▸ **Work instructions**
Your result should be the lines holding the word "测试冒充攻击", copied from the entries below.

▸ **Source data**
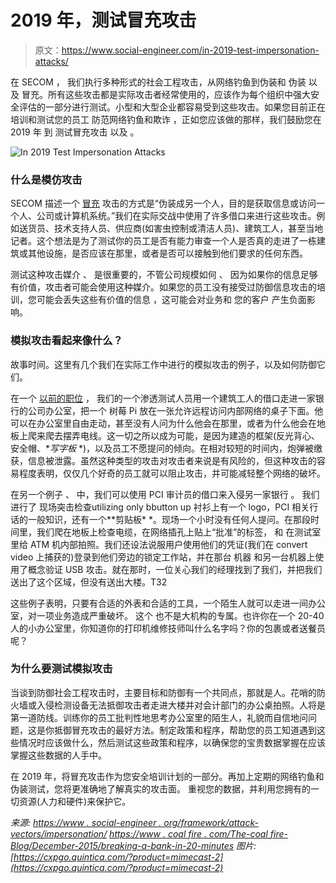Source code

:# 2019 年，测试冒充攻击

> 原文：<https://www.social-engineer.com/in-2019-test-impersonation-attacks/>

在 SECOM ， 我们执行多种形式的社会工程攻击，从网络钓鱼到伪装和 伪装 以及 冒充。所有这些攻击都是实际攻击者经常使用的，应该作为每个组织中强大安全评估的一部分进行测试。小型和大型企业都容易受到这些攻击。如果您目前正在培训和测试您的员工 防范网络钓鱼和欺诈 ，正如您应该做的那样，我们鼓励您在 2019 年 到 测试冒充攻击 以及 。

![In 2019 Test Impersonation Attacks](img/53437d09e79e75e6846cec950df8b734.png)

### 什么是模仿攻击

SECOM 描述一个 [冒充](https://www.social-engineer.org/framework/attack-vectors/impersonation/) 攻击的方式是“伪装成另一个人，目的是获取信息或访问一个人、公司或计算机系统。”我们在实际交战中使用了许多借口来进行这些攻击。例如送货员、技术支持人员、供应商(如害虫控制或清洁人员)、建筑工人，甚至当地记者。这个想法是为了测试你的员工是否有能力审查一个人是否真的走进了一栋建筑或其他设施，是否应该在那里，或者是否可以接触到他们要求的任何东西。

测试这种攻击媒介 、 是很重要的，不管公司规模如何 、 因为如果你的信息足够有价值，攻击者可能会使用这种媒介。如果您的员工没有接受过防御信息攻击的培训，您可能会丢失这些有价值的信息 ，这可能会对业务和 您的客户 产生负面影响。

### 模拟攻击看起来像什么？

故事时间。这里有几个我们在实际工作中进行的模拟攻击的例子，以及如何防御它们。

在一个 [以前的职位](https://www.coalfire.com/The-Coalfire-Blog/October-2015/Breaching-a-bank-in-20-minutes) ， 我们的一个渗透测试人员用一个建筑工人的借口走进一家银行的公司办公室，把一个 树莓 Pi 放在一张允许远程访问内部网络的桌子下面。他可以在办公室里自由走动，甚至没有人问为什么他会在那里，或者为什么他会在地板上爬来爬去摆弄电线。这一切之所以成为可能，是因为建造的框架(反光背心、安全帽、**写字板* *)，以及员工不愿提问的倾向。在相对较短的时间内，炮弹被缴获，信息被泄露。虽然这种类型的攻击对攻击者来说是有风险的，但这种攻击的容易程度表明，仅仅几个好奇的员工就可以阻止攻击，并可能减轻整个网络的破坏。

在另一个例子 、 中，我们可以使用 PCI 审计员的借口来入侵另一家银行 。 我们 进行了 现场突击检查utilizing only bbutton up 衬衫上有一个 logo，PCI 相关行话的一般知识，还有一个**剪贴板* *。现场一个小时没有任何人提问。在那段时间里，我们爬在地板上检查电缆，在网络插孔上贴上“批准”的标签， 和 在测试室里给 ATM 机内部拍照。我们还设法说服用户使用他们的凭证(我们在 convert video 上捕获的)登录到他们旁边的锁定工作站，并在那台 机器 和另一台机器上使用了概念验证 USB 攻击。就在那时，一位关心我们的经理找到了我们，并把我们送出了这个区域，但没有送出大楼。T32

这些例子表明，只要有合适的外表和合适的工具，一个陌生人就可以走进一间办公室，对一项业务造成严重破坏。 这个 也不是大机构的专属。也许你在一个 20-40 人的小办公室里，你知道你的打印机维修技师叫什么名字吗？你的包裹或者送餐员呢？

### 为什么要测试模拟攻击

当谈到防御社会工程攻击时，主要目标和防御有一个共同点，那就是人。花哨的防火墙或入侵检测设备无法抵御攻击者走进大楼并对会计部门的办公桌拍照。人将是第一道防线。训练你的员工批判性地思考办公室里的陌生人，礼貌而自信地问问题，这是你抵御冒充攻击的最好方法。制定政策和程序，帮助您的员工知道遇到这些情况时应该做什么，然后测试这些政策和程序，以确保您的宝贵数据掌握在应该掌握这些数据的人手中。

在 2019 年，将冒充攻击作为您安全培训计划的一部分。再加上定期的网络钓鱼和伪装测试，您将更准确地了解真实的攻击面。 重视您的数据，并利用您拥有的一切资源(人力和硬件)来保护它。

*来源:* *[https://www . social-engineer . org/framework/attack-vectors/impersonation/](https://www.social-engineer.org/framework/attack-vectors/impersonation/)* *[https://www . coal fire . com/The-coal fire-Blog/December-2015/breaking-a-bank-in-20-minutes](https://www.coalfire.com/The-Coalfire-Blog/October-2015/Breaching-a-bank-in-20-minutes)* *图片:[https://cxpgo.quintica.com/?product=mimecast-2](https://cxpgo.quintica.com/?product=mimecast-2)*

▸ **Response box**
:# 2019 年，测试冒充攻击
在 SECOM ， 我们执行多种形式的社会工程攻击，从网络钓鱼到伪装和 伪装 以及 冒充。所有这些攻击都是实际攻击者经常使用的，应该作为每个组织中强大安全评估的一部分进行测试。小型和大型企业都容易受到这些攻击。如果您目前正在培训和测试您的员工 防范网络钓鱼和欺诈 ，正如您应该做的那样，我们鼓励您在 2019 年 到 测试冒充攻击 以及 。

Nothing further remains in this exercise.